Just established as a horror expert, Larry Cohen shot his big political film "The Private Files of J. Edgar Hoover". The biographical film about the FBI boss, however, was a flop whose value was recognized only years later, as in a major Cohen retrospective at the Viennale 2010.

So Larry Cohen focused on horror movies again, shooting works like "Full Moon High" (1981, "A Werewolf Biting Through"), "Q - The Winged Serpent" (1982, "American Monster"), "Stuff" (1985), "Salem II" (1987) or "The Ambulance" (1990).

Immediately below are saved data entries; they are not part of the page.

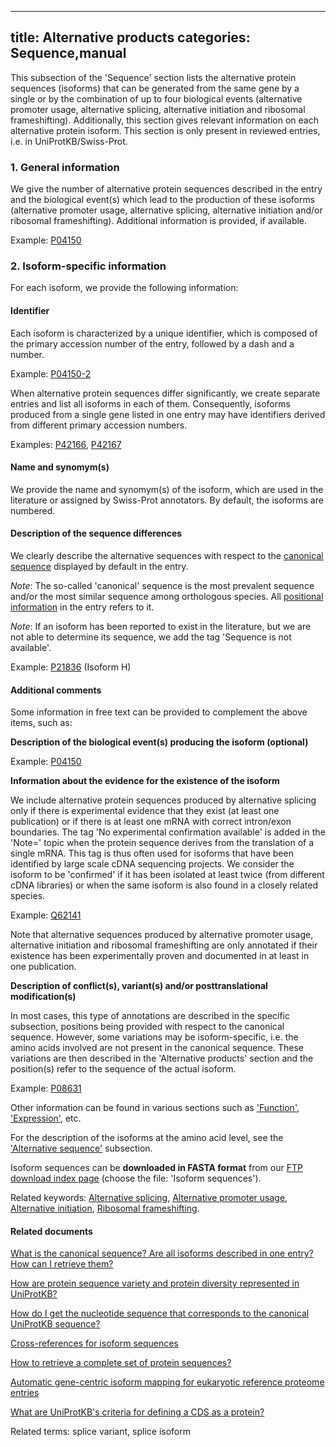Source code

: 
---
title: Alternative products
categories: Sequence,manual
---

This subsection of the 'Sequence' section lists the alternative protein sequences (isoforms) that can be generated from the same gene by a single or by the combination of up to four biological events (alternative promoter usage, alternative splicing, alternative initiation and ribosomal frameshifting). Additionally, this section gives relevant information on each alternative protein isoform. This section is only present in reviewed entries, i.e. in UniProtKB/Swiss-Prot.

### 1\. General information

We give the number of alternative protein sequences described in the entry and the biological event(s) which lead to the production of these isoforms (alternative promoter usage, alternative splicing, alternative initiation and/or ribosomal frameshifting). Additional information is provided, if available.  
  
Example: [P04150](http://www.uniprot.org/uniprot/P04150#sequences)

### 2\. Isoform-specific information

For each isoform, we provide the following information:

#### Identifier

Each isoform is characterized by a unique identifier, which is composed of the primary accession number of the entry, followed by a dash and a number.  
  
Example: [P04150-2](http://www.uniprot.org/uniprot/P04150#sequences)

When alternative protein sequences differ significantly, we create separate entries and list all isoforms in each of them. Consequently, isoforms produced from a single gene listed in one entry may have identifiers derived from different primary accession numbers.  
  
Examples: [P42166](http://www.uniprot.org/uniprot/P42166#sequences), [P42167](http://www.uniprot.org/uniprot/P42167#sequences)

#### Name and synomym(s)

We provide the name and synomym(s) of the isoform, which are used in the literature or assigned by Swiss-Prot annotators. By default, the isoforms are numbered.

#### Description of the sequence differences

We clearly describe the alternative sequences with respect to the [canonical sequence](http://www.uniprot.org/help/canonical%5Fand%5Fisoforms) displayed by default in the entry.  
  
_Note_: The so-called 'canonical' sequence is the most prevalent sequence and/or the most similar sequence among orthologous species. All [positional information](http://www.uniprot.org/help/sequence%5Fannotation) in the entry refers to it.

_Note_: If an isoform has been reported to exist in the literature, but we are not able to determine its sequence, we add the tag 'Sequence is not available'.  
  
Example: [P21836](http://www.uniprot.org/uniprot/P21836#sequences) (Isoform H)

#### Additional comments

Some information in free text can be provided to complement the above items, such as:

**Description of the biological event(s) producing the isoform (optional)**

Example: [P04150](http://www.uniprot.org/uniprot/P04150#sequences)

**Information about the evidence for the existence of the isoform**

We include alternative protein sequences produced by alternative splicing only if there is experimental evidence that they exist (at least one publication) or if there is at least one mRNA with correct intron/exon boundaries. The tag 'No experimental confirmation available' is added in the 'Note=' topic when the protein sequence derives from the translation of a single mRNA. This tag is thus often used for isoforms that have been identified by large scale cDNA sequencing projects. We consider the isoform to be 'confirmed' if it has been isolated at least twice (from different cDNA libraries) or when the same isoform is also found in a closely related species.  
  
Example: [Q62141](http://www.uniprot.org/uniprot/Q62141#sequences)

Note that alternative sequences produced by alternative promoter usage, alternative initiation and ribosomal frameshifting are only annotated if their existence has been experimentally proven and documented in at least in one publication.

**Description of conflict(s), variant(s) and/or posttranslational modification(s)**

In most cases, this type of annotations are described in the specific subsection, positions being provided with respect to the canonical sequence. However, some variations may be isoform-specific, i.e. the amino acids involved are not present in the canonical sequence. These variations are then described in the 'Alternative products' section and the position(s) refer to the sequence of the actual isoform.  
  
Example: [P08631](http://www.uniprot.org/uniprot/P08631#sequences)

Other information can be found in various sections such as ['Function'](http://www.uniprot.org/manual/function), ['Expression'](http://www.uniprot.org/manual/tissue%5Fspecificity), etc.

For the description of the isoforms at the amino acid level, see the ['Alternative sequence'](http://www.uniprot.org/manual/var%5Fseq) subsection.

Isoform sequences can be **downloaded in FASTA format** from our [FTP download index page](http://www.uniprot.org/downloads) (choose the file: 'Isoform sequences').

Related keywords: [Alternative splicing](http://www.uniprot.org/keywords/25), [Alternative promoter usage](http://www.uniprot.org/keywords/877), [Alternative initiation](http://www.uniprot.org/keywords/24), [Ribosomal frameshifting](http://www.uniprot.org/keywords/688).

#### Related documents

[What is the canonical sequence? Are all isoforms described in one entry? How can I retrieve them?](http://www.uniprot.org/faq/30)

[How are protein sequence variety and protein diversity represented in UniProtKB?](http://www.uniprot.org/faq/21)

[How do I get the nucleotide sequence that corresponds to the canonical UniProtKB sequence?](http://www.uniprot.org/faq/35)

[Cross-references for isoform sequences](http://www.uniprot.org/help/isoform%5Fcrossreferences)

[How to retrieve a complete set of protein sequences?](http://www.uniprot.org/faq/38)

[Automatic gene-centric isoform mapping for eukaryotic reference proteome entries](http://www.uniprot.org/help/gene%5Fcentric%5Fisoform%5Fmapping)

[What are UniProtKB's criteria for defining a CDS as a protein?](http://www.uniprot.org/faq/25)

Related terms: splice variant, splice isoform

Once again in the limelight of the film-interested public came Larry Cohen in the early nineties: Joel Schumacher staged the thriller "Phone Booth" after a script that Cohen had started writing 30 years earlier - at the suggestion of Alfred Hitchcock, who had expressed the idea of ​​having a movie played completely in a phone booth. The film launch was postponed several times after 9/11 and a real sniper murder series in Washington, but then in 2003 with Kiefer Sutherland in the lead role for commercial success.

In 2017 Larry Cohen himself became the main character of a film: In the documentary "King Cohen" he speaks about his own career, but also about companions like Martin Scorsese, John Landis or Fred Williamson. Cohen died on Saturday in Los Angeles, as reported by the Los Angeles Times and the Hollywood Reporter. He was 77 years old.